Pediatric dolutegravir (DTG) dosing recommendations derived from combined P1093 and ODYSSEY Population Pharmacokinetic analysis
Authors: Singh R, Baker M, Thapar M, Gibb D, Turkova A, Ford D, Ruel T, Wiznia A, Farhad M, Alvero C, Green J, Bollen P, Colbers A, Burger D, Acosta E
Published in: 12th International Workshop on HIV Pediatrics
Background: HIV treatment options remain limited in children. The recent Tivicay (dolutegravir, DTG) pediatric regulatory submissions propose WHO weight-band based recommendations for once-daily dosing in children ≥4 weeks of age using combined datasets from two pediatric studies: IMPAACT P1093 and ODYSSEY (PENTA20). These doses were informed by the Population PK (PopPK) analysis described below.
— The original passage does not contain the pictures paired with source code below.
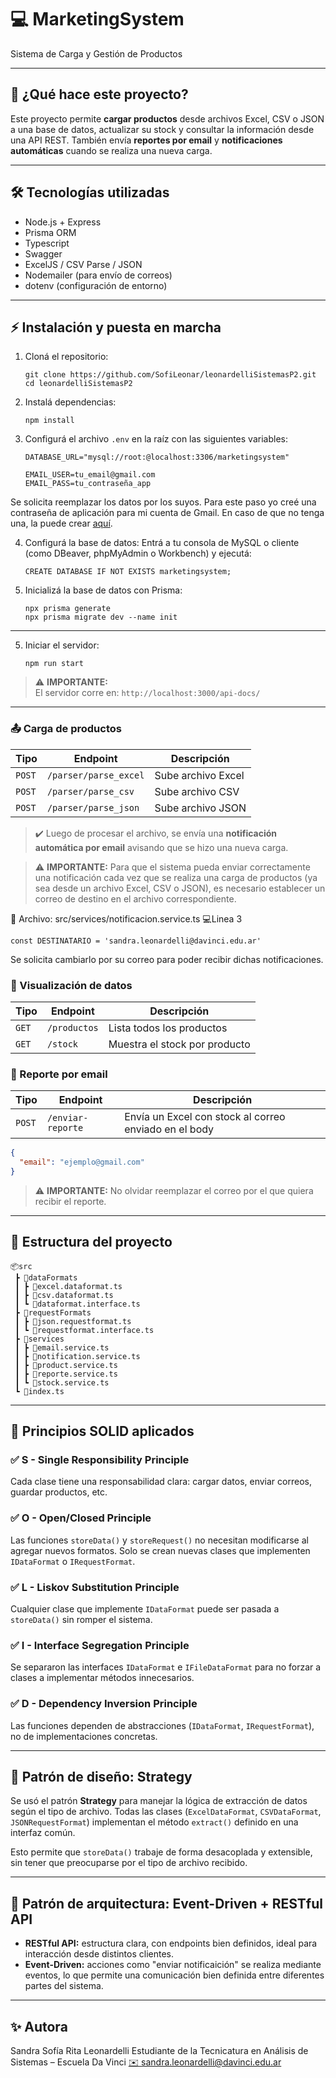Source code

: # 💻 MarketingSystem

Sistema de Carga y Gestión de Productos

---

## 📝 ¿Qué hace este proyecto?

Este proyecto permite **cargar productos** desde archivos Excel, CSV o JSON a una base de datos, actualizar su stock y consultar la información desde una API REST. También envía **reportes por email** y **notificaciones automáticas** cuando se realiza una nueva carga.

---

## 🛠️ Tecnologías utilizadas

- Node.js + Express 
- Prisma ORM
- Typescript
- Swagger
- ExcelJS / CSV Parse / JSON
- Nodemailer (para envío de correos)
- dotenv (configuración de entorno)

---

## ⚡ Instalación y puesta en marcha

1. Cloná el repositorio:

    ```
    git clone https://github.com/SofiLeonar/leonardelliSistemasP2.git
    cd leonardelliSistemasP2
    ```

2. Instalá dependencias:

    ```
    npm install
    ```
3. Configurá el archivo `.env` en la raíz con las siguientes variables:

   ```
   DATABASE_URL="mysql://root:@localhost:3306/marketingsystem"

   EMAIL_USER=tu_email@gmail.com
   EMAIL_PASS=tu_contraseña_app
   ```
Se solicita reemplazar los datos por los suyos. Para este paso yo creé una contraseña de aplicación para mi cuenta de Gmail. En caso de que no tenga una, la puede crear [aquí](https://myaccount.google.com/apppasswords).

4. Configurá la base de datos:
Entrá a tu consola de MySQL o cliente (como DBeaver, phpMyAdmin o Workbench) y ejecutá:

    ```
    CREATE DATABASE IF NOT EXISTS marketingsystem;
    ```


5. Inicializá la base de datos con Prisma:

   ```
   npx prisma generate
   npx prisma migrate dev --name init
   ```

---

5. Iniciar el servidor:

    ```
    npm run start
    ```
> ⚠️ **IMPORTANTE:**  
> El servidor corre en: `http://localhost:3000/api-docs/`
---

### 📤 Carga de productos

| Tipo     | Endpoint                 | Descripción                          |
|----------|--------------------------|--------------------------------------|
| `POST`   | `/parser/parse_excel`    | Sube archivo Excel                  |
| `POST`   | `/parser/parse_csv`      | Sube archivo CSV                    |
| `POST`   | `/parser/parse_json`     | Sube archivo JSON                   |

> ✔️ Luego de procesar el archivo, se envía una **notificación automática por email** avisando que se hizo una nueva carga.

>⚠️ **IMPORTANTE:** 
>Para que el sistema pueda enviar correctamente una notificación cada vez que se realiza una carga de productos (ya sea desde un archivo Excel, CSV o JSON), es necesario establecer un correo de destino en el archivo correspondiente.

📍 Archivo: src/services/notificacion.service.ts
💻Linea 3

```
const DESTINATARIO = 'sandra.leonardelli@davinci.edu.ar'
```
Se solicita cambiarlo por su correo para poder recibir dichas notificaciones.


### 📄 Visualización de datos

| Tipo     | Endpoint            | Descripción                        |
|----------|---------------------|------------------------------------|
| `GET`    | `/productos`        | Lista todos los productos          |
| `GET`    | `/stock`            | Muestra el stock por producto      |

### 📧 Reporte por email

| Tipo     | Endpoint             | Descripción                                |
|----------|----------------------|--------------------------------------------|
| `POST`   | `/enviar-reporte`    | Envía un Excel con stock al correo enviado en el body |

```json
{
  "email": "ejemplo@gmail.com"
}
```
>⚠️ **IMPORTANTE:** 
>No olvidar reemplazar el correo por el que quiera recibir el reporte.

---

## 📁 Estructura del proyecto

```
📦src
 ┣ 📂dataFormats
 ┃ ┣ 📜excel.dataformat.ts
 ┃ ┣ 📜csv.dataformat.ts
 ┃ ┗ 📜dataformat.interface.ts
 ┣ 📂requestFormats
 ┃ ┣ 📜json.requestformat.ts
 ┃ ┗ 📜requestformat.interface.ts
 ┣ 📂services
 ┃ ┣ 📜email.service.ts
 ┃ ┣ 📜notification.service.ts
 ┃ ┣ 📜product.service.ts
 ┃ ┣ 📜reporte.service.ts
 ┃ ┗ 📜stock.service.ts
 ┗ 📜index.ts
```
---
## 🧠 Principios SOLID aplicados

### ✅ **S - Single Responsibility Principle**
Cada clase tiene una responsabilidad clara: cargar datos, enviar correos, guardar productos, etc.

### ✅ **O - Open/Closed Principle**
Las funciones `storeData()` y `storeRequest()` no necesitan modificarse al agregar nuevos formatos. Solo se crean nuevas clases que implementen `IDataFormat` o `IRequestFormat`.

### ✅ **L - Liskov Substitution Principle**
Cualquier clase que implemente `IDataFormat` puede ser pasada a `storeData()` sin romper el sistema.

### ✅ **I - Interface Segregation Principle**
Se separaron las interfaces `IDataFormat` e `IFileDataFormat` para no forzar a clases a implementar métodos innecesarios.

### ✅ **D - Dependency Inversion Principle**
Las funciones dependen de abstracciones (`IDataFormat`, `IRequestFormat`), no de implementaciones concretas.

---

## 🎯 Patrón de diseño: Strategy

Se usó el patrón **Strategy** para manejar la lógica de extracción de datos según el tipo de archivo. Todas las clases (`ExcelDataFormat`, `CSVDataFormat`, `JSONRequestFormat`) implementan el método `extract()` definido en una interfaz común.

Esto permite que `storeData()` trabaje de forma desacoplada y extensible, sin tener que preocuparse por el tipo de archivo recibido.

---

## 🧱 Patrón de arquitectura: Event-Driven + RESTful API

- **RESTful API:** estructura clara, con endpoints bien definidos, ideal para interacción desde distintos clientes.
- **Event-Driven:** acciones como "enviar notificaición" se realiza mediante eventos, lo que permite una comunicación bien definida entre diferentes partes del sistema.

---

 ## ✨ Autora
Sandra Sofía Rita Leonardelli
Estudiante de la Tecnicatura en Análisis de Sistemas – Escuela Da Vinci
[✉️ sandra.leonardelli@davinci.edu.ar](mailto:sandra.leonardelli@davinci.edu.ar)
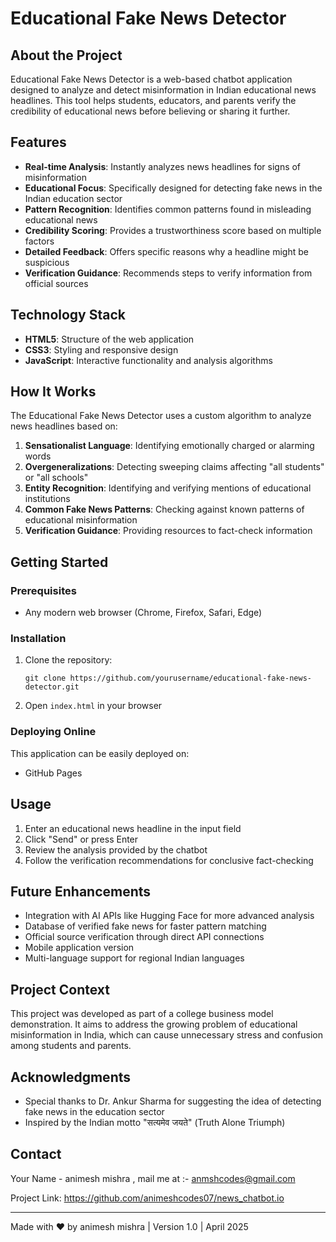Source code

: # Educational Fake News Detector

## About the Project

Educational Fake News Detector is a web-based chatbot application designed to analyze and detect misinformation in Indian educational news headlines. This tool helps students, educators, and parents verify the credibility of educational news before believing or sharing it further.

## Features

- **Real-time Analysis**: Instantly analyzes news headlines for signs of misinformation
- **Educational Focus**: Specifically designed for detecting fake news in the Indian education sector
- **Pattern Recognition**: Identifies common patterns found in misleading educational news
- **Credibility Scoring**: Provides a trustworthiness score based on multiple factors
- **Detailed Feedback**: Offers specific reasons why a headline might be suspicious
- **Verification Guidance**: Recommends steps to verify information from official sources

## Technology Stack

- **HTML5**: Structure of the web application
- **CSS3**: Styling and responsive design
- **JavaScript**: Interactive functionality and analysis algorithms

## How It Works

The Educational Fake News Detector uses a custom algorithm to analyze news headlines based on:

1. **Sensationalist Language**: Identifying emotionally charged or alarming words
2. **Overgeneralizations**: Detecting sweeping claims affecting "all students" or "all schools"
3. **Entity Recognition**: Identifying and verifying mentions of educational institutions
4. **Common Fake News Patterns**: Checking against known patterns of educational misinformation
5. **Verification Guidance**: Providing resources to fact-check information

## Getting Started

### Prerequisites
- Any modern web browser (Chrome, Firefox, Safari, Edge)

### Installation
1. Clone the repository:
   ```
   git clone https://github.com/yourusername/educational-fake-news-detector.git
   ```
2. Open `index.html` in your browser

### Deploying Online
This application can be easily deployed on:
- GitHub Pages

## Usage

1. Enter an educational news headline in the input field
2. Click "Send" or press Enter
3. Review the analysis provided by the chatbot
4. Follow the verification recommendations for conclusive fact-checking

## Future Enhancements

- Integration with AI APIs like Hugging Face for more advanced analysis
- Database of verified fake news for faster pattern matching
- Official source verification through direct API connections
- Mobile application version
- Multi-language support for regional Indian languages

## Project Context

This project was developed as part of a college business model demonstration. It aims to address the growing problem of educational misinformation in India, which can cause unnecessary stress and confusion among students and parents.

## Acknowledgments

- Special thanks to Dr. Ankur Sharma for suggesting the idea of detecting fake news in the education sector
- Inspired by the Indian motto "सत्यमेव जयते" (Truth Alone Triumph)

## Contact

Your Name - animesh mishra , mail me at :- anmshcodes@gmail.com

Project Link: https://github.com/animeshcodes07/news_chatbot.io

---

Made with ❤️ by animesh mishra | Version 1.0 | April 2025

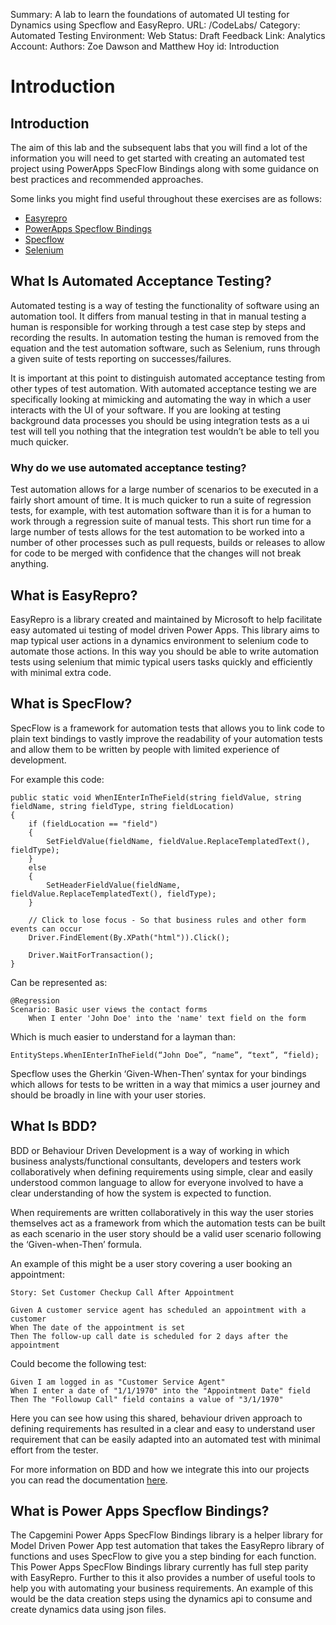 Summary: A lab to learn the foundations of automated UI testing for Dynamics using Specflow and EasyRepro.
URL: /CodeLabs/
Category: Automated Testing
Environment: Web
Status: Draft
Feedback Link: 
Analytics Account:
Authors: Zoe Dawson and Matthew Hoy
id: Introduction

# Introduction

## Introduction

The aim of this lab and the subsequent labs that you will find a lot of the information you will need to get started with creating an automated test project using PowerApps SpecFlow Bindings along with some guidance on best practices and recommended approaches.

Some links you might find useful throughout these exercises are as follows:

- [Easyrepro](https://github.com/microsoft/EasyRepro)
- [PowerApps Specflow Bindings](https://github.com/Capgemini/powerapps-specflow-bindings)
- [Specflow](https://docs.specflow.org/en/latest/)
- [Selenium](https://www.selenium.dev/documentation/en/)

## What Is Automated Acceptance Testing?

Automated testing is a way of testing the functionality of software using an automation tool. It differs from manual testing in that in manual testing a human is responsible for working through a test case step by steps and recording the results. In automation testing the human is removed from the equation and the test automation software, such as Selenium, runs through a given suite of tests reporting on successes/failures. 

It is important at this point to distinguish automated acceptance testing from other types of test automation. With automated acceptance testing we are specifically looking at mimicking and automating the way in which a user interacts with the UI of your software. If you are looking at testing background data processes you should be using integration tests as a ui test will tell you nothing that the integration test wouldn’t be able to tell you much quicker.


### Why do we use automated acceptance testing?

Test automation allows for a large number of scenarios to be executed in a fairly short amount of time. It is much quicker to run a suite of regression tests, for example, with test automation software than it is for a human to work through a regression suite of manual tests. This short run time for a large number of tests allows for the test automation to be worked into a number of other processes such as pull requests, builds or releases to allow for code to be merged with confidence that the changes will not break anything. 


## What is EasyRepro?

EasyRepro is a library created and maintained by Microsoft to help facilitate easy automated ui testing of model driven Power Apps. This library aims to map typical user actions in a dynamics environment to selenium code to automate those actions. In this way you should be able to write automation tests using selenium that mimic typical users tasks quickly and efficiently with minimal extra code. 


## What is SpecFlow?

SpecFlow is a framework for automation tests that allows you to link code to plain text bindings to vastly improve the readability of your automation tests and allow them to be written by people with limited experience of development. 

For example this code:

```
public static void WhenIEnterInTheField(string fieldValue, string fieldName, string fieldType, string fieldLocation)
{
    if (fieldLocation == "field")
    {
        SetFieldValue(fieldName, fieldValue.ReplaceTemplatedText(), fieldType);
    }
    else
    {
        SetHeaderFieldValue(fieldName, fieldValue.ReplaceTemplatedText(), fieldType);
    }

    // Click to lose focus - So that business rules and other form events can occur
    Driver.FindElement(By.XPath("html")).Click();

    Driver.WaitForTransaction();
}
```

Can be represented as:

```
@Regression
Scenario: Basic user views the contact forms
	When I enter 'John Doe' into the 'name' text field on the form
```

Which is much easier to understand for a layman than:

```
EntitySteps.WhenIEnterInTheField(“John Doe”, “name”, “text”, “field);
```

Specflow uses the Gherkin ‘Given-When-Then’ syntax for your bindings which allows for tests to be written in a way that mimics a user journey and should be broadly in line with your user stories. 

## What Is BDD?

BDD or Behaviour Driven Development is a way of working in which business analysts/functional consultants, developers and testers work collaboratively when defining requirements using simple, clear and easily understood common language to allow for everyone involved to have a clear understanding of how the system is expected to function. 

When requirements are written collaboratively in this way the user stories themselves act as a framework from which the automation tests can be built as each scenario in the user story should be a valid user scenario following the ‘Given-when-Then’ formula. 

An example of this might be a user story covering a user booking an appointment:

```
Story: Set Customer Checkup Call After Appointment

Given A customer service agent has scheduled an appointment with a customer
When The date of the appointment is set
Then The follow-up call date is scheduled for 2 days after the appointment
```

Could become the following test:

```
Given I am logged in as "Customer Service Agent"
When I enter a date of "1/1/1970" into the "Appointment Date" field
Then The "Followup Call" field contains a value of "3/1/1970"
```

Here you can see how using this shared, behaviour driven approach to defining requirements has resulted in a clear and easy to understand user requirement that can be easily adapted into an automated test with minimal effort from the tester.

For more information on BDD and how we integrate this into our projects you can read the documentation [here](https://capgeminiuk.visualstudio.com/Microsoft%20Community/_wiki/wikis/Microsoft-Community.wiki/839/Create-and-Sign-Off-Detailed-User-Stories).

## What is Power Apps Specflow Bindings?

The Capgemini Power Apps SpecFlow Bindings library is a helper library for Model Driven Power App test automation that takes the EasyRepro library of functions and uses SpecFlow to give you a step binding for each function. This Power Apps SpecFlow Bindings library currently has full step parity with EasyRepro. Further to this it also provides a number of useful tools to help you with automating your business requirements. An example of this would be the data creation steps using the dynamics api to consume and create dynamics data using json files.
Methods: P1093 is a Phase I/II, non-comparative pharmacokinetic (PK) and safety study in HIV-1 infected children (≥4 weeks to <18 years of age). ODYSSEY is a non-inferiority, phase II/III study comparing the efficacy and toxicity of DTG plus 2 NRTIs vs. standard of care in infants and children. Intensive and sparse PK samples following dosing with film coated tablets (FCT), granules and dispersible tablet (DT) formulations in the fasted state and without regard to food were collected in P1093; intensive PK samples using FCTs and DTs in fasted state were collected in ODYSSEY. A PopPK model was developed with data from P1093 (1711 concentrations from n=151 participants) and ODYSSEY (939 concentrations from n=88 participants) to characterize PK, covariates, and associated variability. The final PopPK model simulated exposures across weight bands, doses, and formulations which were compared with established adult reference data.
Results: Of N=239 participants included, baseline age ranged from 0.17-17.5 years and weight from 3.9-91 kg, 50% were male and 80% were black. The model described study data and associated variability well with estimated mean (interindividual variability) CL/F=1.03L/h (29%) and V/F=13.6 L (107%). Based on observed and simulated data, dose stratification by age (<6 months and ≥6 months) in the 6 to <10 kg weight band (10 and 15 mg DTG DT, respectively) was proposed to account for metabolic enzyme maturation. The proposed doses are 5mg DT in 3 to <6kg; 10 mg DT in 6 to<10kg and <6 months, 15mg DT in 6 to <10kg and ≥6months, 20mg DT in 10 to <14kg, 25mg DT in 14 to <20kg and 30mg DT or 50 mg FCT in >20kg. At these doses, the simulated 24- hour concentration (C24h) was consistent across weight bands, similar to observed data, and met the minimum target concentrations of 0.697μg/mL. Similarly, simulated 24-hour area-under-the-curve (AUC24h) met the minimum target (46 h*μg/mL) across weight bands. Simulated maximum concentration (Cmax) results were 0.96 to 1.79- fold those observed historically in adults at the approved dose of DTG 50 mg BID (4.15 μg/mL). The safety exposure-response analysis demonstrated no relationships between PK parameters and adverse events.
Conclusions: Using FCT and DT formulations, DTG dosing in children ≥4 weeks of age on an age/weight-band basis provides comparable exposures to those historically observed in adults. Observed PK variability was higher in this pediatric population and no additional safety concerns were observed.